I have known many Hunter Bidens in my lifetime. I was a Hunter Biden. And I have been blessed to have a father who stood by me the same way Hunter Biden’s father has stood by him.
I was introduced to cocaine in 1981 in a dorm room at Howard University, the mecca of higher learning, and I did not stop using it until my last prison bid ended in 2000. I used it and sold it, all at the same time. I often tell people I went to the other Howard University, the one Ta-Nehisi Coates barely mentions in his widely acclaimed book “Between the World and Me.” When I was on campus, there was an invisible subculture fueled by a fascination with cocaine. It was accepted until it wasn’t.
I dropped out of college to sell drugs full time. Not even the murder of one of my closest friends, who was robbed of his supply in a Northwest D.C. apartment, shot seven times in the face with a .357 and then electrocuted in bathtub, gave me pause. I was not deterred when 10 men kicked in the door, pointed guns at me and my friend and robbed us of $15,000 in a run-down apartment in Miami. The lies I told my father — fictional stories of who I thought he wanted me to be — only complicated our relationship.
The truth is I stayed in denial even after I was convicted of three felony counts of theft and served 18 months in Fairfax County, Virginia. At that sentencing, my dad came from Birmingham to let me know he had not given up on me. In return, I promised I’d never be placed in a cell again. I knew he was terribly disappointed. I also knew he wanted to believe every lie I told him.
It wasn’t until years later, when I was sitting in a jail cell in Montgomery County, Maryland, facing nearly 15 years, did I even think about trying to change. Cocaine had that much of a hold on my life.

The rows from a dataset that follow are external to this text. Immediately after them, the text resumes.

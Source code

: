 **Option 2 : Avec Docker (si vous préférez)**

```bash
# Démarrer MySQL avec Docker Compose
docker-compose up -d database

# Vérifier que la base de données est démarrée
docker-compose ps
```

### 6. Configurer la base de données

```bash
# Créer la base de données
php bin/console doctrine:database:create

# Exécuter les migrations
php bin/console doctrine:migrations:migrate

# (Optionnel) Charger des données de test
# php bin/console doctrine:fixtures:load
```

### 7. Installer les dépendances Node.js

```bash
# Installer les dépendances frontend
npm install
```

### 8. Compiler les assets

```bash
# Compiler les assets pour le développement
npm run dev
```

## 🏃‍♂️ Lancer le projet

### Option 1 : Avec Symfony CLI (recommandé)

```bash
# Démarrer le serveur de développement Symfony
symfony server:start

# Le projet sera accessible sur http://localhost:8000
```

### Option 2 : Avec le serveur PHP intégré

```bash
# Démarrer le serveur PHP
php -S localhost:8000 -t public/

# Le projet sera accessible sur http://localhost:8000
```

My father, a well-respected high school educator, was a mentor to so many students. Even after they were out of school, he helped them get jobs and negotiate a post-segregated Birmingham. I was always Mr. Horton’s son. His former students would always tell me the high regard in which they held my dad, a proud, stoic man who cared so much about people. Yet, he could not save his own son from a path of drugs, destruction and damn near death.

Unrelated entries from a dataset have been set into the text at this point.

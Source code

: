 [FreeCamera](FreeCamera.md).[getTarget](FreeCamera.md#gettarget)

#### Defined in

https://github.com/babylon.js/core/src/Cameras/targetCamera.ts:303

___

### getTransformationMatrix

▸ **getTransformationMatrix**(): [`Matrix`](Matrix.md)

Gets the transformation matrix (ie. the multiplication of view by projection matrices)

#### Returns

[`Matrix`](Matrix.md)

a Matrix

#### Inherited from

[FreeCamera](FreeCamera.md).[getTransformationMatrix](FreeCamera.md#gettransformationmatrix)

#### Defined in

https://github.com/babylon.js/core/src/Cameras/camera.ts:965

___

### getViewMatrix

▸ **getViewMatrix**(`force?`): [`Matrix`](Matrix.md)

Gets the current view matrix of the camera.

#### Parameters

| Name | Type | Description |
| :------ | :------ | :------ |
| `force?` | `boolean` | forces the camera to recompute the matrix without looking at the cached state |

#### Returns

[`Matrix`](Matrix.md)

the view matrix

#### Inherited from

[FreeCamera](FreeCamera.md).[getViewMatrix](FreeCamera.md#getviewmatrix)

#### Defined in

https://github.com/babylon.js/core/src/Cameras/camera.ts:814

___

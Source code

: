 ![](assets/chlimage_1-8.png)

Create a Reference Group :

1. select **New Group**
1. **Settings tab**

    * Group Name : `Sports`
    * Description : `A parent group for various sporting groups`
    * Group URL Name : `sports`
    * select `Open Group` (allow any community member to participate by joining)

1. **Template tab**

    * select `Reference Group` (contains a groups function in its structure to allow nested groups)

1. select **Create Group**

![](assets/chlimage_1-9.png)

Neither could Joe Biden, who even before he was president was one of the most well-positioned and influential men in the country. In 2022, Fox News seized upon a voicemail that the father left for his son in 2018: “It’s Dad. I’m calling to tell you I love you. I love you more than the whole world, pal. You gotta get some help. I don’t know what to do. I know you don’t either.”
Like Hunter Biden, I’ve heard such expressions of love from my dad. I know how hearing words like that can eat at you when you are in that invisible void of chaos that is drug addiction. But even if the power of drugs is formidable, the true love of a dad can be the foghorn out of the darkness.
While awaiting trial on four felony counts of theft in Maryland, I didn’t initially call my father. Because I’d let him down, again. Eventually, I was transferred to a special unit called Jail Addiction Services and placed in a group where we were required to write about the heartache we’d caused those closest to us. After writing about my dad in one of those sessions, I called him to let him know I had failed. But despite his obvious disappointment, he told me he loved me.